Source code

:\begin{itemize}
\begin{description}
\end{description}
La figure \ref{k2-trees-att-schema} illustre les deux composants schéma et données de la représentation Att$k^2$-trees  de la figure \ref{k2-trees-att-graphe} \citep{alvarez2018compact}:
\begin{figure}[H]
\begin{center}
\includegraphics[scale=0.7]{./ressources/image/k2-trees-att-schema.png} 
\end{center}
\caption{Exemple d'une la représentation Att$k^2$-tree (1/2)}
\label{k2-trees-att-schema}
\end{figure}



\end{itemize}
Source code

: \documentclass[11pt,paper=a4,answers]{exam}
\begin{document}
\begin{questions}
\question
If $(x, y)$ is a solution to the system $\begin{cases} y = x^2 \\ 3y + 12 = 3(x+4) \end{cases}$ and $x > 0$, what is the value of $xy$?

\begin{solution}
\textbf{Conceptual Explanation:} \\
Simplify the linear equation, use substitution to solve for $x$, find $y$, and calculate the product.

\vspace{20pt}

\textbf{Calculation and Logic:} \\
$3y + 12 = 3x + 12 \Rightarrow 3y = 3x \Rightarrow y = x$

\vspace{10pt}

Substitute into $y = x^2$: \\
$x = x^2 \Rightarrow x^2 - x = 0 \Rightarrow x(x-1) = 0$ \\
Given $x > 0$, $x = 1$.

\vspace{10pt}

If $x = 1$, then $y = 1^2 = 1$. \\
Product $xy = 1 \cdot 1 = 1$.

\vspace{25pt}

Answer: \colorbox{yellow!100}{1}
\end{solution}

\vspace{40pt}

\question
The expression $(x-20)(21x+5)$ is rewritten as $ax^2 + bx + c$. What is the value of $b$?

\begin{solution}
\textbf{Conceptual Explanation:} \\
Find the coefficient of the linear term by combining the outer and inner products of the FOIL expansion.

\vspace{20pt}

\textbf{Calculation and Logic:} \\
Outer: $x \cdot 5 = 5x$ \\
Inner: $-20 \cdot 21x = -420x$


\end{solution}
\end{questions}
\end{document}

***

Each record above is to be written out again exactly.

Source code

:\begin{itemize}
\begin{description}
\end{description}
La figure \ref{k2-trees-att-schema} illustre les deux composants schéma et données de la représentation Att$k^2$-trees  de la figure \ref{k2-trees-att-graphe} \citep{alvarez2018compact}:
\begin{figure}[H]
\begin{center}
\includegraphics[scale=0.7]{./ressources/image/k2-trees-att-schema.png} 
\end{center}
\caption{Exemple d'une la représentation Att$k^2$-tree (1/2)}
\label{k2-trees-att-schema}
\end{figure}



\end{itemize}
Source code

: \documentclass[11pt,paper=a4,answers]{exam}
\begin{document}
\begin{questions}
\question
If $(x, y)$ is a solution to the system $\begin{cases} y = x^2 \\ 3y + 12 = 3(x+4) \end{cases}$ and $x > 0$, what is the value of $xy$?

\begin{solution}
\textbf{Conceptual Explanation:} \\
Simplify the linear equation, use substitution to solve for $x$, find $y$, and calculate the product.

\vspace{20pt}

\textbf{Calculation and Logic:} \\
$3y + 12 = 3x + 12 \Rightarrow 3y = 3x \Rightarrow y = x$

\vspace{10pt}

Substitute into $y = x^2$: \\
$x = x^2 \Rightarrow x^2 - x = 0 \Rightarrow x(x-1) = 0$ \\
Given $x > 0$, $x = 1$.

\vspace{10pt}

If $x = 1$, then $y = 1^2 = 1$. \\
Product $xy = 1 \cdot 1 = 1$.

\vspace{25pt}

Answer: \colorbox{yellow!100}{1}
\end{solution}

\vspace{40pt}

\question
The expression $(x-20)(21x+5)$ is rewritten as $ax^2 + bx + c$. What is the value of $b$?

\begin{solution}
\textbf{Conceptual Explanation:} \\
Find the coefficient of the linear term by combining the outer and inner products of the FOIL expansion.

\vspace{20pt}

\textbf{Calculation and Logic:} \\
Outer: $x \cdot 5 = 5x$ \\
Inner: $-20 \cdot 21x = -420x$


\end{solution}
\end{questions}
\end{document}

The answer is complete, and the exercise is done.